Some conservatives acknowledge the “mutual submission” or “mutual deference” of the Persons, but as Trainor sees it, this motif “is not emphasised and it seems that it has, indeed, become increasingly de-emphasised.” He cites Grudem’s claim that “‘supreme authority always belongs to the Father’ and that the expression ‘seated at the right hand of the Father’ indicates that Jesus is second to God the Father in authority.” That is alarming to say the least.

By contrast, Trainor argues for a “triple sovereignty.”

According to this patristic idea, “the Son is sovereign as the supreme, absolute ‘object’ of the Father’s being and disposition. What is in the ‘mind’ of the Father is sovereign but what is in the mind of the Father is the Son, the eternally beloved object of his being as Father, in much the same was as a mother ‘is’ . . . the ‘consciousness of her new-born child.’ The Son is the ‘eternal, absolute end’ of his (God’s) being as Father; the Father is the ‘eternal, absolute origin of his (God’s) being as Son, and this sovereignty of each in the ‘divine consciousness/perspective’ (for want of a better term) of the other ‘is’ (or eternally generates) the Holy Spirit. The Spirit is sovereign in the sense that love, or the Spirit of Love, is the supreme, sole and eternal ‘origin and end’ of the life of the Trinity, whereas the Father is sovereign, not so much in authority, as in the sense that he is the ‘author-ial’ source of all that is . . . . The Father is Author; the Son Authors; the Son is the ‘verb’ of the Father’s ‘noun.”

He suggests that “we should think . . . in terms of the Son having all authority and the Father having none. Jesus is not second to the Father in authority, for Jesus is the Word of the Father, is the authority of the Father as original Author, is the One who conveys, ‘authors,’ makes present, bears, crystallises and expresses his Person, the Father as original Author.” My one quibble here is the thought that the Father “has none.” Not so: Because the Son is idios to the Father’s being, the Father “has” the authority/authoring that is the Son just as surely as He has His Fatherhood or anything else for that matter. Other than that, Trainor’s comments seem entirely Athanasian.

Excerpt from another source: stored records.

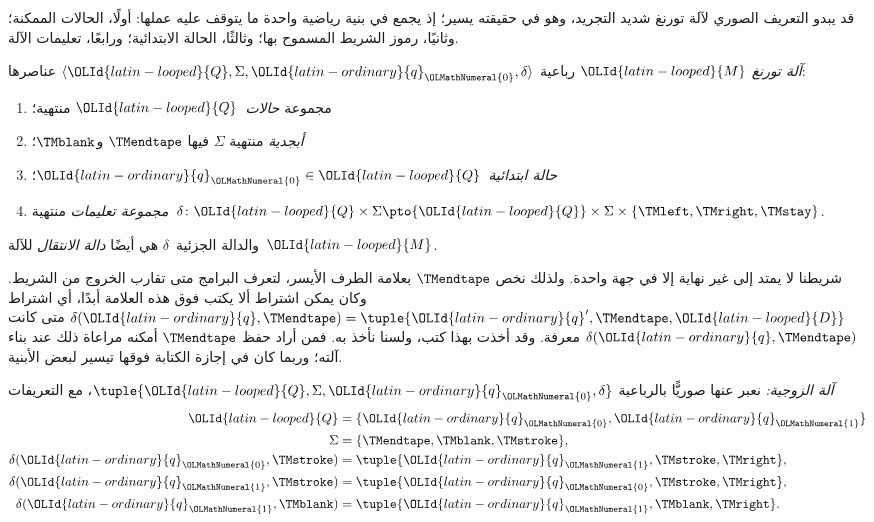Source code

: \documentclass[../../../include/open-logic-section]{subfiles}
\begin{document}

\begin{explain}
قد يبدو التعريف الصوري لآلة تورنغ شديد التجريد، وهو في حقيقته يسير؛ إذ يجمع في بنية رياضية واحدة ما يتوقف عليه عملها: أولًا، الحالات الممكنة؛ وثانيًا، رموز الشريط المسموح بها؛ وثالثًا، الحالة الابتدائية؛ ورابعًا، تعليمات الآلة.
\end{explain}

\begin{defn}
\emph{آلة تورنغ} ${\OLId{latin-looped}{M}}$ رباعية $\langle {\OLId{latin-looped}{Q}},\Sigma,{\OLId{latin-ordinary}{q}}_{\OLMathNumeral{0}},\delta\rangle$ عناصرها:
\begin{enumerate}
\item مجموعة \emph{حالات}~${\OLId{latin-looped}{Q}}$ منتهية؛
\item \emph{أبجدية} منتهية $\Sigma$ فيها $\TMendtape$ و$\TMblank$؛
\item \emph{حالة ابتدائية}~${\OLId{latin-ordinary}{q}}_{\OLMathNumeral{0}} \in {\OLId{latin-looped}{Q}}$؛
\item \emph{مجموعة تعليمات} منتهية~$\delta\colon {\OLId{latin-looped}{Q}} \times \Sigma
  \pto {\OLId{latin-looped}{Q}} \times \Sigma \times \{\TMleft,\TMright,\TMstay\}$.
\end{enumerate}
والدالة الجزئية~$\delta$ هي أيضًا \emph{دالة الانتقال} للآلة~${\OLId{latin-looped}{M}}$.
\end{defn}

\begin{explain}
شريطنا لا يمتد إلى غير نهاية إلا في جهة واحدة. ولذلك نخص $\TMendtape$ بعلامة الطرف الأيسر، لتعرف البرامج متى تقارب الخروج من الشريط. وكان يمكن اشتراط ألا يكتب فوق هذه العلامة أبدًا، أي اشتراط $\delta({\OLId{latin-ordinary}{q}},\TMendtape)=\tuple{{\OLId{latin-ordinary}{q}}',\TMendtape,{\OLId{latin-looped}{D}}}$ متى كانت $\delta({\OLId{latin-ordinary}{q}},\TMendtape)$ معرفة. وقد أخذت بهذا كتب، ولسنا نأخذ به. فمن أراد حفظ $\TMendtape$ أمكنه مراعاة ذلك عند بناء آلته؛ وربما كان في إجازة الكتابة فوقها تيسير لبعض الأبنية.
\end{explain}

\begin{ex}
\emph{آلة الزوجية:} نعبر عنها صوريًّا بالرباعية $\tuple{{\OLId{latin-looped}{Q}},\Sigma,{\OLId{latin-ordinary}{q}}_{\OLMathNumeral{0}},\delta}$، مع التعريفات
\begin{align*}
{\OLId{latin-looped}{Q}} & = \{ {\OLId{latin-ordinary}{q}}_{\OLMathNumeral{0}}, {\OLId{latin-ordinary}{q}}_{\OLMathNumeral{1}} \} \\
\Sigma & = \{ \TMendtape, \TMblank, \TMstroke \}, \\
\delta({\OLId{latin-ordinary}{q}}_{\OLMathNumeral{0}}, \TMstroke) & = \tuple{{\OLId{latin-ordinary}{q}}_{\OLMathNumeral{1}}, \TMstroke, \TMright},\\
\delta({\OLId{latin-ordinary}{q}}_{\OLMathNumeral{1}}, \TMstroke) & = \tuple{{\OLId{latin-ordinary}{q}}_{\OLMathNumeral{0}}, \TMstroke, \TMright},\\
\delta({\OLId{latin-ordinary}{q}}_{\OLMathNumeral{1}}, \TMblank)  & = \tuple{{\OLId{latin-ordinary}{q}}_{\OLMathNumeral{1}}, \TMblank, \TMright}.
\end{align*}
\end{ex}
\end{document}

Practically, this works out in the family as a model of servant headship, service through authority. Trainor summarizes a lovely passage from John Paul II who “unequivocally . . . endorses what Paul teaches in Ephesians 5:22-23 concerning the authority of the father as head of the home, but he (John Paul II) also insists on ‘mutual subjection’ or a kind of ‘triple subjection,’ that is, on the subjection of the wife to the husband as ‘head’ of the house, of the husband to the wife as the ‘heart’ of the home, and of both to Christ as their common Lord and Saviour.”